Hvci Bypass -

: Advanced exploits (like CVE-2024-21305) have targeted vulnerabilities in UEFI or CPU-level features (e.g., VT-d) to map Guest Physical Addresses (GPA)

To understand how an HVCI bypass operates, you must first understand the architecture it is designed to circumvent.

In the ever-evolving landscape of Windows security, few defenses have raised the bar as high as . Introduced with Windows 10 and 1803 (and later made mandatory for certain features in Windows 11), HVCI—often referred to as "Memory Integrity" in the Windows Security UI—is a virtualization-based security (VBS) feature that fundamentally changes how kernel memory is protected.

Because the driver is legitimately signed, HVCI validates it and allows it to load. The attacker then leverages the driver’s internal flaws to manipulate kernel structures, manipulate data parameters, or hijack existing, legitimate execution flows already approved by HVCI. Vector B: Data-Only Attacks (DKOM)

Toggle to "On" (or "Off" if you are troubleshooting a crash). 2. The Registry "Bypass" Hvci Bypass

An isolated environment running a minimal "Secure Kernel" ( securekernel.exe ) and isolated user-mode applications (Trustlets). HVCI lives inside VTL 1. Second-Level Address Translation (SLAT)

The exploit chain Brine (CVE-2020-17087 & CVE-2020-1054) used a pool overflow to achieve arbitrary write and then patched the CI flag. This was a classic logical HVCI bypass.

Historically, gaining kernel-mode execution meant an attacker could execute arbitrary payload shellcode. HVCI breaks this paradigm. Because of this, the concept of an has become a highly sought-after capability for advanced threat actors, rootkit developers, and security researchers. 1. The Core Architecture of HVCI

If the race is won, the CPU executes code from a page the hypervisor believed was data. This is highly timing-dependent and notoriously unreliable, but on single-core VMs or systems with weak hypervisor scheduling, it is plausible. Because the driver is legitimately signed, HVCI validates

An "HVCI bypass" does not typically imply breaking the hypervisor's underlying cryptography. Instead, it involves finding architectural logical gaps, exploiting trusted software, or manipulating execution flows to run unauthorized logic within kernel space.

HVCI also remaps kernel memory. Code sections become read-only at the hypervisor level, and data sections become non-executable. Even if an attacker corrupts a page table entry (PTE), the hypervisor’s shadow page tables will override the request, causing a #GP (General Protection Fault) or a VBS violation.

: A page can never be Writable and Executable at the same time.

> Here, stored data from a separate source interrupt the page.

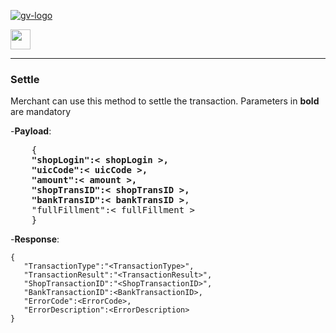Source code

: [![gv-logo](img/logo.png)](http://www.greenvulcanotechnologies.com)

[<img src="img/index.png" width="32">](index.md)

----
### Settle
Merchant can use this method to settle the transaction. Parameters in **bold** are mandatory

-**Payload**:

<pre>
    {
   <b> "shopLogin":< shopLogin >,
    "uicCode":< uicCode >,
    "amount":< amount >,
    "shopTransID":< shopTransID >,
    "bankTransID":< bankTransID ></b>,
    "fullFillment":< fullFillment >
    }
</pre>

-**Response**:

```
{
   "TransactionType":"<TransactionType>",
   "TransactionResult":"<TransactionResult>",
   "ShopTransactionID":"<ShopTransactionID>",
   "BankTransactionID":<BankTransactionID>,
   "ErrorCode":<ErrorCode>,
   "ErrorDescription":<ErrorDescription>
}
```

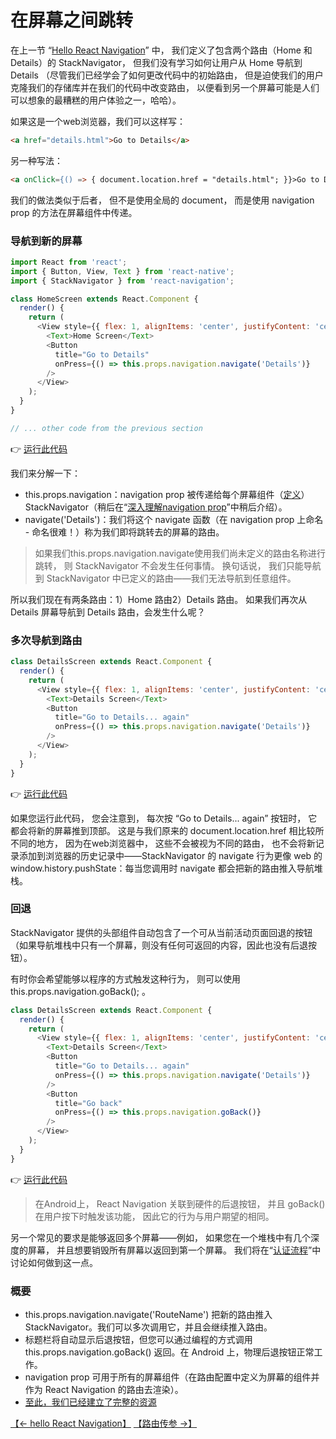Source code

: # 在屏幕之间跳转

在上一节 “[Hello React Navigation](./hello-react-navigation.md)” 中，
我们定义了包含两个路由（Home 和 Details）的 StackNavigator，
但我们没有学习如何让用户从 Home 导航到 Details
（尽管我们已经学会了如何更改代码中的初始路由，
但是迫使我们的用户克隆我们的存储库并在我们的代码中改变路由，
以便看到另一个屏幕可能是人们可以想象的最糟糕的用户体验之一，哈哈）。

如果这是一个web浏览器，我们可以这样写：

```html
<a href="details.html">Go to Details</a>
```

另一种写法：

```html
<a onClick={() => { document.location.href = "details.html"; }}>Go to Details</a>
```

我们的做法类似于后者，
但不是使用全局的 document，
而是使用 navigation prop 的方法在屏幕组件中传递。

### 导航到新的屏幕

```js
import React from 'react';
import { Button, View, Text } from 'react-native';
import { StackNavigator } from 'react-navigation';

class HomeScreen extends React.Component {
  render() {
    return (
      <View style={{ flex: 1, alignItems: 'center', justifyContent: 'center' }}>
        <Text>Home Screen</Text>
        <Button
          title="Go to Details"
          onPress={() => this.props.navigation.navigate('Details')}
        />
      </View>
    );
  }
}

// ... other code from the previous section
```
👉 [运行此代码](https://snack.expo.io/@react-navigation/our-first-navigate)

我们来分解一下：

* this.props.navigation：navigation prop 被传递给每个屏幕组件（[定义](./glossary-of-terms.md)）StackNavigator（稍后在“[深入理解navigation prop](../API/)”中稍后介绍）。
* navigate('Details')：我们将这个 navigate 函数（在 navigation prop 上命名 - 命名很难！）称为我们即将跳转去的屏幕的路由。

>如果我们this.props.navigation.navigate使用我们尚未定义的路由名称进行跳转，
则 StackNavigator 不会发生任何事情。
换句话说，
我们只能导航到 StackNavigator 中已定义的路由——我们无法导航到任意组件。

所以我们现在有两条路由：1）Home 路由2）Details 路由。
如果我们再次从 Details 屏幕导航到 Details 路由，会发生什么呢？

### 多次导航到路由

```js
class DetailsScreen extends React.Component {
  render() {
    return (
      <View style={{ flex: 1, alignItems: 'center', justifyContent: 'center' }}>
        <Text>Details Screen</Text>
        <Button
          title="Go to Details... again"
          onPress={() => this.props.navigation.navigate('Details')}
        />
      </View>
    );
  }
}
```
👉 [运行此代码](https://snack.expo.io/@react-navigation/navigating-to-details-again)

如果您运行此代码，
您会注意到，
每次按 “Go to Details... again” 按钮时，
它都会将新的屏幕推到顶部。
这是与我们原来的 document.location.href 相比较所不同的地方，
因为在web浏览器中，
这些不会被视为不同的路由，
也不会将新记录添加到浏览器的历史记录中——StackNavigator 的 navigate 行为更像 web 的 window.history.pushState：每当您调用时 navigate 都会把新的路由推入导航堆栈。

### 回退

StackNavigator 提供的头部组件自动包含了一个可从当前活动页面回退的按钮（如果导航堆栈中只有一个屏幕，则没有任何可返回的内容，因此也没有后退按钮）。

有时你会希望能够以程序的方式触发这种行为，
则可以使用 this.props.navigation.goBack(); 。

```js
class DetailsScreen extends React.Component {
  render() {
    return (
      <View style={{ flex: 1, alignItems: 'center', justifyContent: 'center' }}>
        <Text>Details Screen</Text>
        <Button
          title="Go to Details... again"
          onPress={() => this.props.navigation.navigate('Details')}
        />
        <Button
          title="Go back"
          onPress={() => this.props.navigation.goBack()}
        />
      </View>
    );
  }
}
```

👉 [运行此代码](https://snack.expo.io/@react-navigation/going-back)

>在Android上，
React Navigation 关联到硬件的后退按钮，
并且 goBack() 在用户按下时触发该功能，
因此它的行为与用户期望的相同。

另一个常见的要求是能够返回多个屏幕——例如，
如果您在一个堆栈中有几个深度的屏幕，
并且想要销毁所有屏幕以返回到第一个屏幕。
我们将在“[认证流程](../howDoIdo/auth-flow.md)”中讨论如何做到这一点。

### 概要

* this.props.navigation.navigate('RouteName') 把新的路由推入 StackNavigator。我们可以多次调用它，并且会继续推入路由。
* 标题栏将自动显示后退按钮，但您可以通过编程的方式调用 this.props.navigation.goBack() 返回。在 Android 上，物理后退按钮正常工作。
* navigation prop 可用于所有的屏幕组件（在路由配置中定义为屏幕的组件并作为 React Navigation 的路由去渲染）。
* [至此，我们已经建立了完整的资源](https://snack.expo.io/@react-navigation/going-back)

[【← hello React Navigation】](./hello-react-navigation.md)      [【路由传参 →】](./params.md)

This prevents an attacker from writing shellcode into a page and then running it.

HVCI strictly enforces the paradigm across all kernel memory. Under HVCI: Memory pages can be writable. Memory pages can be executable. No page can be both writable and executable simultaneously. HVCI is silent. ).

Bypasses can also occur at a layer deeper than the hypervisor, such as the System Management Mode (SMM).

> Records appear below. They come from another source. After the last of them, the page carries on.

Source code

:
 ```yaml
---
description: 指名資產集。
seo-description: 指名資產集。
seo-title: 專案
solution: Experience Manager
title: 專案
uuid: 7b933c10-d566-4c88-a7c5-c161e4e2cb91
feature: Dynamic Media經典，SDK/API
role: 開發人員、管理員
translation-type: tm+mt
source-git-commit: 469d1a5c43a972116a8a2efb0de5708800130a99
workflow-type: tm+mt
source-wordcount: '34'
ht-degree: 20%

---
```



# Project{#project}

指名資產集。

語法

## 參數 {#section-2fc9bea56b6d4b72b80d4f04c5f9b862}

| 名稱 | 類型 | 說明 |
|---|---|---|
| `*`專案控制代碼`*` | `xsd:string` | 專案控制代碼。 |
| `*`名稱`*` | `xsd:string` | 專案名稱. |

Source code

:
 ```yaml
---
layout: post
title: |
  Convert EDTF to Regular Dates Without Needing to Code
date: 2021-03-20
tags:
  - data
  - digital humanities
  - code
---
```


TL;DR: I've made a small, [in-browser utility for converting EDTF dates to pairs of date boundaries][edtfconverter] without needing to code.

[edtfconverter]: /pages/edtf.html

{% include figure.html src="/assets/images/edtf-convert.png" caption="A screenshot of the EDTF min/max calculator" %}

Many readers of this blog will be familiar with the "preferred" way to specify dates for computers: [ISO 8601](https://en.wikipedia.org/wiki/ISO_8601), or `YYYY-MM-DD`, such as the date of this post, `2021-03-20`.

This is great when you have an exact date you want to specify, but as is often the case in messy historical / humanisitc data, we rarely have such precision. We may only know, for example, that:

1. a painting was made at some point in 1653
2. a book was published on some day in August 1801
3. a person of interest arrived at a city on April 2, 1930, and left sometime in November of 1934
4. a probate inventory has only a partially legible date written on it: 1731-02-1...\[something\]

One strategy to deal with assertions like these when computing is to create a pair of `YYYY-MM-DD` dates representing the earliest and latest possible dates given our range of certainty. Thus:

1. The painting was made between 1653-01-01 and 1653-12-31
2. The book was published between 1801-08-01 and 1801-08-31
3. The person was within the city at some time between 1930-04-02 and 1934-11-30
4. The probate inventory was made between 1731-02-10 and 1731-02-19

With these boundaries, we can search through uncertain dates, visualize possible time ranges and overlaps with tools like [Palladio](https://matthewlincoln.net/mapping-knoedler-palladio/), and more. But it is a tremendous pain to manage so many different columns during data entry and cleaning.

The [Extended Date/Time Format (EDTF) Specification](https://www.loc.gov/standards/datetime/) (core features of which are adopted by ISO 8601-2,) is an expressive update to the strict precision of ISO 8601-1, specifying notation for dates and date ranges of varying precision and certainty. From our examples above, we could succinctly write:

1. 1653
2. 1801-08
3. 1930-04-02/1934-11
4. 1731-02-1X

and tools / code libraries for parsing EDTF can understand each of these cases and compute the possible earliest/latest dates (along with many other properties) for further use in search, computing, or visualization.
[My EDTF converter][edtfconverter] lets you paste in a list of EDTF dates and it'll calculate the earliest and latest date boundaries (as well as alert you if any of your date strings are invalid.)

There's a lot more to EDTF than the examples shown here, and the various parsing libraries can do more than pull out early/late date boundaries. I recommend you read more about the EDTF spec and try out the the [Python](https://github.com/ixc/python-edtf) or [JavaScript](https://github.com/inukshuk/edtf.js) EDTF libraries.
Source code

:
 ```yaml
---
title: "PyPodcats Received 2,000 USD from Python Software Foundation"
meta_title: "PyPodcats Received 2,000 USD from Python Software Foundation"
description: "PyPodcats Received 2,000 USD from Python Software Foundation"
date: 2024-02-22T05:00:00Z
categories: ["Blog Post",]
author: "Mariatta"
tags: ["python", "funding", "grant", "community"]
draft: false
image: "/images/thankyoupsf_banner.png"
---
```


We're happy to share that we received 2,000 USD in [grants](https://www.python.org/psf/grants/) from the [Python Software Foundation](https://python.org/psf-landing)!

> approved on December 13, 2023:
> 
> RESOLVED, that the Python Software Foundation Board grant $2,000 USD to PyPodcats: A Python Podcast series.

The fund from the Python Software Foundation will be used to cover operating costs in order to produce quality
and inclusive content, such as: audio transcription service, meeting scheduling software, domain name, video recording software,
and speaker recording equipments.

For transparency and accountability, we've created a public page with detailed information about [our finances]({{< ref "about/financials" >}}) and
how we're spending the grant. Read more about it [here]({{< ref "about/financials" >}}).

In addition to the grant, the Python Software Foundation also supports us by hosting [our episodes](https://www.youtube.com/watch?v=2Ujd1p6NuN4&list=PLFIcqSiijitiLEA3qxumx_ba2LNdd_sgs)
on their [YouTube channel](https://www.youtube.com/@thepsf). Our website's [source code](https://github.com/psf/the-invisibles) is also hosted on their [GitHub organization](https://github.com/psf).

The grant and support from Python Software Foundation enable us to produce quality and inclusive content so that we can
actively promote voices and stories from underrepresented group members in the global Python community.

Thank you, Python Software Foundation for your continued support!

Some commercial tools (e.g., for red teams) advertise "HVCI bypass" as a feature to test defenses. Example features:

This is a . Since no page becomes executable that wasn’t already executable, and no code is written to a writable page, HVCI is silent.

). Kernel memory pages are either writable or executable, never both at the same time. This prevents attackers from writing malicious code to a memory page and then executing it.